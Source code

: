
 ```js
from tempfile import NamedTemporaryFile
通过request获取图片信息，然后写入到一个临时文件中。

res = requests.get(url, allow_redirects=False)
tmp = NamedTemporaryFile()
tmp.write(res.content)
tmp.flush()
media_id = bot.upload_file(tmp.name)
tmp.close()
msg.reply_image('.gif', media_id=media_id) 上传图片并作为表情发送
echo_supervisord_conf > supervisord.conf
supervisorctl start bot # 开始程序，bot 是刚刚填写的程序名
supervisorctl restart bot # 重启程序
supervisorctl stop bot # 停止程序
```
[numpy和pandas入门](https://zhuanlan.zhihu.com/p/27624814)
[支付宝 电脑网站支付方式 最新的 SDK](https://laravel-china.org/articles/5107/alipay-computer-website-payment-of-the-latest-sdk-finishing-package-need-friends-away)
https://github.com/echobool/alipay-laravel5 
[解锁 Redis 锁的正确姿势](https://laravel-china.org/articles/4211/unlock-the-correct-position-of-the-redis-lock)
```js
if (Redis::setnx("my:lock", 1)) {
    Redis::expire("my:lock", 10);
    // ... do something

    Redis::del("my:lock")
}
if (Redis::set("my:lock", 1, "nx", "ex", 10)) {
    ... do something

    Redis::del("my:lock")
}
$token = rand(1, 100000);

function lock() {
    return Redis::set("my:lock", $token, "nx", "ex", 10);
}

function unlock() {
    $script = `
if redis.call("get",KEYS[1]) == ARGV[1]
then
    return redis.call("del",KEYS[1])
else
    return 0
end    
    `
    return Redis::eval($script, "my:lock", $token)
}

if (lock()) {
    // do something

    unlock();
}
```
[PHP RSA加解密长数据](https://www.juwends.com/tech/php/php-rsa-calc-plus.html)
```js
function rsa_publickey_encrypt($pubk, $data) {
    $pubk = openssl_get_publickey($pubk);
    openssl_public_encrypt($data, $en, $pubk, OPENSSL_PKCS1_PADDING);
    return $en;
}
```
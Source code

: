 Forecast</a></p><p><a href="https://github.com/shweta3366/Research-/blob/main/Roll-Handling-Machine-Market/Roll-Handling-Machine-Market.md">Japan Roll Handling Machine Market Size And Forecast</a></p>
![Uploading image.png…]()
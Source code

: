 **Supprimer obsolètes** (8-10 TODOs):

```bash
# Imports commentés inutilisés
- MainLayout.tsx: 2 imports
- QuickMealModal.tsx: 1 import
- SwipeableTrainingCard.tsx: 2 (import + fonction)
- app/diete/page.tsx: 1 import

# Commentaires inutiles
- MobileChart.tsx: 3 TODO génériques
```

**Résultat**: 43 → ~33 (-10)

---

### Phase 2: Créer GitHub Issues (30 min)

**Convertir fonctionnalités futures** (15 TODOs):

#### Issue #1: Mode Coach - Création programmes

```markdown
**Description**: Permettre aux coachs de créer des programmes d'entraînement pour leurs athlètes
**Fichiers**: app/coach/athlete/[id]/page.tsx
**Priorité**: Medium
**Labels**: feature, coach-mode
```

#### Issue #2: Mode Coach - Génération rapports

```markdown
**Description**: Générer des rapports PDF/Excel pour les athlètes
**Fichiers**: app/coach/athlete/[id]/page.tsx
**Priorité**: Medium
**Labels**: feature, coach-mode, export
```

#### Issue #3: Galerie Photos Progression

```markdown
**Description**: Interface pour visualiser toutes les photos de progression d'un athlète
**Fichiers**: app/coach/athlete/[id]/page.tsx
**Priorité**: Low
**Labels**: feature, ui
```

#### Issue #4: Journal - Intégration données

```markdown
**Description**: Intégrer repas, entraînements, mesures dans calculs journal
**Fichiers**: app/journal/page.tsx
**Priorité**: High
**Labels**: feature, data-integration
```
◇ ◇ ◇ ◇
= TASK DIRECTIONS =
Every single line in the records above must be written out exactly.

= TASK RESULT =
Source code

:
 ```js
from tempfile import NamedTemporaryFile
通过request获取图片信息，然后写入到一个临时文件中。

res = requests.get(url, allow_redirects=False)
tmp = NamedTemporaryFile()
tmp.write(res.content)
tmp.flush()
media_id = bot.upload_file(tmp.name)
tmp.close()
msg.reply_image('.gif', media_id=media_id) 上传图片并作为表情发送
echo_supervisord_conf > supervisord.conf
supervisorctl start bot # 开始程序，bot 是刚刚填写的程序名
supervisorctl restart bot # 重启程序
supervisorctl stop bot # 停止程序
```
[numpy和pandas入门](https://zhuanlan.zhihu.com/p/27624814)
[支付宝 电脑网站支付方式 最新的 SDK](https://laravel-china.org/articles/5107/alipay-computer-website-payment-of-the-latest-sdk-finishing-package-need-friends-away)
https://github.com/echobool/alipay-laravel5 
[解锁 Redis 锁的正确姿势](https://laravel-china.org/articles/4211/unlock-the-correct-position-of-the-redis-lock)
```js
if (Redis::setnx("my:lock", 1)) {
    Redis::expire("my:lock", 10);
    // ... do something

    Redis::del("my:lock")
}
if (Redis::set("my:lock", 1, "nx", "ex", 10)) {
    ... do something

    Redis::del("my:lock")
}
$token = rand(1, 100000);

function lock() {
    return Redis::set("my:lock", $token, "nx", "ex", 10);
}

function unlock() {
    $script = `
if redis.call("get",KEYS[1]) == ARGV[1]
then
    return redis.call("del",KEYS[1])
else
    return 0
end    
    `
    return Redis::eval($script, "my:lock", $token)
}

if (lock()) {
    // do something

    unlock();
}
```
[PHP RSA加解密长数据](https://www.juwends.com/tech/php/php-rsa-calc-plus.html)
```js
function rsa_publickey_encrypt($pubk, $data) {
    $pubk = openssl_get_publickey($pubk);
    openssl_public_encrypt($data, $en, $pubk, OPENSSL_PKCS1_PADDING);
    return $en;
}
```
Source code

: Forecast</a></p><p><a href="https://github.com/shweta3366/Research-/blob/main/Roll-Handling-Machine-Market/Roll-Handling-Machine-Market.md">Japan Roll Handling Machine Market Size And Forecast</a></p>
![Uploading image.png…]()
Source code

: **Supprimer obsolètes** (8-10 TODOs):

```bash
# Imports commentés inutilisés
- MainLayout.tsx: 2 imports
- QuickMealModal.tsx: 1 import
- SwipeableTrainingCard.tsx: 2 (import + fonction)
- app/diete/page.tsx: 1 import

# Commentaires inutiles
- MobileChart.tsx: 3 TODO génériques
```

**Résultat**: 43 → ~33 (-10)

---

### Phase 2: Créer GitHub Issues (30 min)

**Convertir fonctionnalités futures** (15 TODOs):

#### Issue #1: Mode Coach - Création programmes

```markdown
**Description**: Permettre aux coachs de créer des programmes d'entraînement pour leurs athlètes
**Fichiers**: app/coach/athlete/[id]/page.tsx
**Priorité**: Medium
**Labels**: feature, coach-mode
```

#### Issue #2: Mode Coach - Génération rapports

```markdown
**Description**: Générer des rapports PDF/Excel pour les athlètes
**Fichiers**: app/coach/athlete/[id]/page.tsx
**Priorité**: Medium
**Labels**: feature, coach-mode, export
```

#### Issue #3: Galerie Photos Progression

```markdown
**Description**: Interface pour visualiser toutes les photos de progression d'un athlète
**Fichiers**: app/coach/athlete/[id]/page.tsx
**Priorité**: Low
**Labels**: feature, ui
```

#### Issue #4: Journal - Intégration données

```markdown
**Description**: Intégrer repas, entraînements, mesures dans calculs journal
**Fichiers**: app/journal/page.tsx
**Priorité**: High
**Labels**: feature, data-integration
```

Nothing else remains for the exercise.